EXERCISE INPUT ▸
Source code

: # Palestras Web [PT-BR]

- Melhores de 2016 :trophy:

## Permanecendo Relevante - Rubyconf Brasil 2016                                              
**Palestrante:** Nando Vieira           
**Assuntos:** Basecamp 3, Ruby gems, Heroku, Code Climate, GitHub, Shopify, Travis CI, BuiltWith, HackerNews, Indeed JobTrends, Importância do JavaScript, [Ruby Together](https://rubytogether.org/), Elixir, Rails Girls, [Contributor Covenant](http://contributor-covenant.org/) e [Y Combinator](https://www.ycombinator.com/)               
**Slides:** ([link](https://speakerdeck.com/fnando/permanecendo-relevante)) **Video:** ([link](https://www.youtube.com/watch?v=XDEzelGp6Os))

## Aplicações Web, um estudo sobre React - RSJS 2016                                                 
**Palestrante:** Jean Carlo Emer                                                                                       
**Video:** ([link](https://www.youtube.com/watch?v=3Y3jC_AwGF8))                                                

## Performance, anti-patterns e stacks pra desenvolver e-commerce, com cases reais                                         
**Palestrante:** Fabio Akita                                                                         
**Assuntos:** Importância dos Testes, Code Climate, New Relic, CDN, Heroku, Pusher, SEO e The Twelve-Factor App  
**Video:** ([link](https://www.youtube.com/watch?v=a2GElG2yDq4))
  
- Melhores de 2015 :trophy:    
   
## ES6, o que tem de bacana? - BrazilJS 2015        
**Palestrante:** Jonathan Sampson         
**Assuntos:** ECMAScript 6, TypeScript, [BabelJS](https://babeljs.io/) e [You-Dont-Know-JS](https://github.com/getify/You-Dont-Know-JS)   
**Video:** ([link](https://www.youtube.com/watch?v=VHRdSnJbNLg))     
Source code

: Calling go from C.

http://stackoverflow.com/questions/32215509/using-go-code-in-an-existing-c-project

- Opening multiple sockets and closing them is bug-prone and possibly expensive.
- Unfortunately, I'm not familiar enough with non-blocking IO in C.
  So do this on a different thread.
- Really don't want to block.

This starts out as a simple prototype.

WORK TO COMPLETE ▸ Beginning with the top line of the data above, output every line exactly until the one that contains "- Melhores de 2015", and include that one too.

COMPLETED TASK ▸
Source code

: # Palestras Web [PT-BR]

- Melhores de 2016 :trophy:

## Permanecendo Relevante - Rubyconf Brasil 2016                                              
**Palestrante:** Nando Vieira           
**Assuntos:** Basecamp 3, Ruby gems, Heroku, Code Climate, GitHub, Shopify, Travis CI, BuiltWith, HackerNews, Indeed JobTrends, Importância do JavaScript, [Ruby Together](https://rubytogether.org/), Elixir, Rails Girls, [Contributor Covenant](http://contributor-covenant.org/) e [Y Combinator](https://www.ycombinator.com/)               
**Slides:** ([link](https://speakerdeck.com/fnando/permanecendo-relevante)) **Video:** ([link](https://www.youtube.com/watch?v=XDEzelGp6Os))

## Aplicações Web, um estudo sobre React - RSJS 2016                                                 
**Palestrante:** Jean Carlo Emer                                                                                       
**Video:** ([link](https://www.youtube.com/watch?v=3Y3jC_AwGF8))                                                

## Performance, anti-patterns e stacks pra desenvolver e-commerce, com cases reais                                         
**Palestrante:** Fabio Akita                                                                         
**Assuntos:** Importância dos Testes, Code Climate, New Relic, CDN, Heroku, Pusher, SEO e The Twelve-Factor App  
**Video:** ([link](https://www.youtube.com/watch?v=a2GElG2yDq4))
  
- Melhores de 2015 :trophy:    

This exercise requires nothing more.